In this study, a miniature vagal nerve stimulator was surgically implanted under the skin of 17 individuals with early and late stages of rheumatoid arthritis, 7 of whom had not responded to previous treatment. The device administered a 2.0 mA electrical current to the left vagus nerve for 60 seconds four times a day. This electrical stimulation was strong enough for individuals to feel but not cause any pain.
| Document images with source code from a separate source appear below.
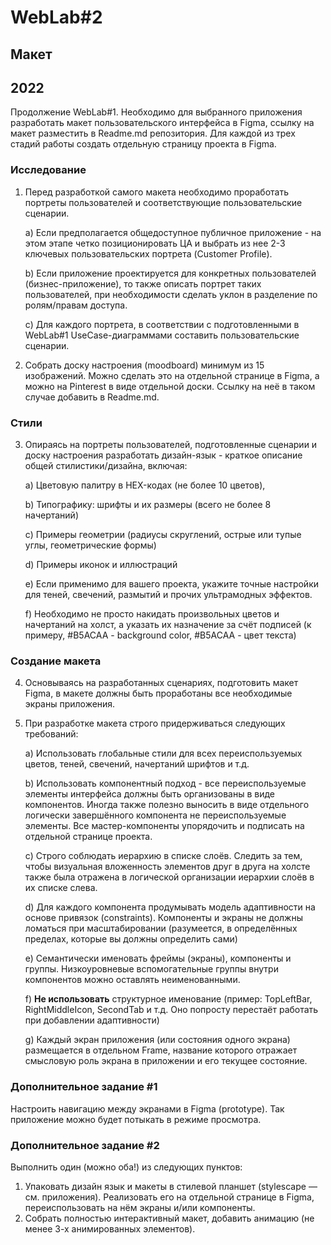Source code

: # WebLab#2
## Макет
## 2022

Продолжение WebLab#1. Необходимо для выбранного приложения разработать макет пользовательского интерфейса в Figma, ссылку на макет разместить в Readme.md репозитория. Для каждой из трех стадий работы создать отдельную страницу проекта в Figma.

### Исследование

1. Перед разработкой самого макета необходимо проработать портреты пользователей и соответствующие пользовательские сценарии. 

    a) Если предполагается общедоступное публичное приложение - на этом этапе четко позиционировать ЦА и выбрать из нее 2-3 ключевых пользовательских портрета (Customer Profile).

    b) Если приложение проектируется для конкретных пользователей (бизнес-приложение), то также описать портрет таких пользователей, при необходимости сделать уклон в разделение по ролям/правам доступа.
    
    c) Для каждого портрета, в соответствии с подготовленными в WebLab#1 UseCase-диаграммами составить пользовательские сценарии.

2. Собрать доску настроения (moodboard) минимум из 15 изображений. Можно сделать это на отдельной странице в Figma, а можно на Pinterest в виде отдельной доски. Ссылку на неё в таком случае добавить в Readme.md.

### Стили

3. Опираясь на портреты пользователей, подготовленные сценарии и доску настроения разработать дизайн-язык - краткое описание общей стилистики/дизайна, включая:

    a) Цветовую палитру в HEX-кодах (не более 10 цветов),

    b) Типографику: шрифты и их размеры (всего не более 8 начертаний)

    c) Примеры геометрии (радиусы скруглений, острые или тупые углы, геометрические формы)

    d) Примеры иконок и иллюстраций

    e) Если применимо для вашего проекта, укажите точные настройки для теней, свечений, размытий и прочих ультрамодных эффектов.

    f) Необходимо не просто накидать произвольных цветов и начертаний на холст, а указать их назначение за счёт подписей (к примеру, #B5ACAA - background color, #B5ACAA - цвет текста)

### Создание макета

4. Основываясь на разработанных сценариях, подготовить макет Figma, в макете должны быть проработаны все необходимые экраны приложения.

5. При разработке макета строго придерживаться следующих требований:

    a) Использовать глобальные стили для всех переиспользуемых цветов, теней, свечений, начертаний шрифтов и т.д.

    b) Использовать компонентный подход - все переиспользуемые элементы интерфейса должны быть организованы в виде компонентов. Иногда также полезно выносить в виде отдельного логически завершённого компонента не переиспользуемые элементы. Все мастер-компоненты упорядочить и подписать на отдельной странице проекта.

    c) Строго соблюдать иерархию в списке слоёв. Следить за тем, чтобы визуальная вложенность элементов друг в друга на холсте также была отражена в логической организации иерархии слоёв в их списке слева.

    d) Для каждого компонента продумывать модель адаптивности на основе привязок (constraints). Компоненты и экраны не должны ломаться при масштабировании (разумеется, в определённых пределах, которые вы должны определить  сами)

    e) Семантически именовать фреймы (экраны), компоненты и группы. Низкоуровневые вспомогательные группы внутри компонентов можно оставлять неименованными.

    f) **Не использовать** структурное именование (пример: TopLeftBar, RightMiddleIcon, SecondTab и т.д. Оно попросту перестаёт работать при добавлении адаптивности)

    g) Каждый экран приложения (или состояния одного экрана) размещается в отдельном Frame, название которого отражает смысловую роль экрана в приложении и его текущее состояние.

### Дополнительное задание #1

Настроить навигацию между экранами в Figma (prototype). Так приложение можно будет потыкать в режиме просмотра.

### Дополнительное задание #2

Выполнить один (можно оба!) из следующих пунктов:

1. Упаковать дизайн язык и макеты в стилевой планшет (stylescape — см. приложения). Реализовать его на отдельной странице в Figma, переиспользовать на нём экраны и/или компоненты.
2. Собрать полностью интерактивный макет, добавить анимацию (не менее 3-х анимированных элементов).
Over the span of 84 days, the study participants underwent periods of active and inactive stimulation.
All individuals reported reduced symptoms while they were receiving daily electrical impulses to the vagus nerve. During withdrawal periods, however, inflammatory symptoms seemed to return. Koopman et. al observed that restarting the treatment remained effective in alleviating symptoms, further confirming that the vagus nerve plays a vital role in modulating the inflammatory system. Investigators also found the clinical benefits of vagal nerve stimulation correlated with a decrease in tumor necrosis factor (TNF), an inflammatory protein that exacerbates the immune system and damages the joints of individuals with arthritis. This was one of the first studies in humans to show that inflammation could be controlled by stimulating the vagus nerve.
Recent vagal nerve stimulation studies have also been successful in reducing the symptoms of Crohn’s disease, another chronic condition characterized by excessive inflammation. One study, for example, followed nine individuals with Crohn’s disease that underwent continuous vagal nerve stimulation over the course of a year. Six of these individuals were able to achieve “healthy” colon profiles that were no longer burdened by inflammation. The improvement of their symptoms correlated with decreased inflammatory biomarkers such as C-reactive protein (CRP) and fecal calprotectin that disrupt the gut microbiome. Given that inflammation can affect multiple organs simultaneously, this novel therapeutic approach could be used to treat multiple conditions at once.
There are, however, considerable questions that remain unanswered. How long would an individual have to wear the device to maintain relief from symptoms? Do its benefits eventually wear off as the body habituates to the electrical simulation? And, can vagal nerve stimulation serve as a cure for some conditions or is it simply an immunosuppressant? The answers to these questions can only be answered by additional clinical trials. Understanding the many roles of the vagus nerve gets us one step closer to finding new therapeutic targets for a range of diseases.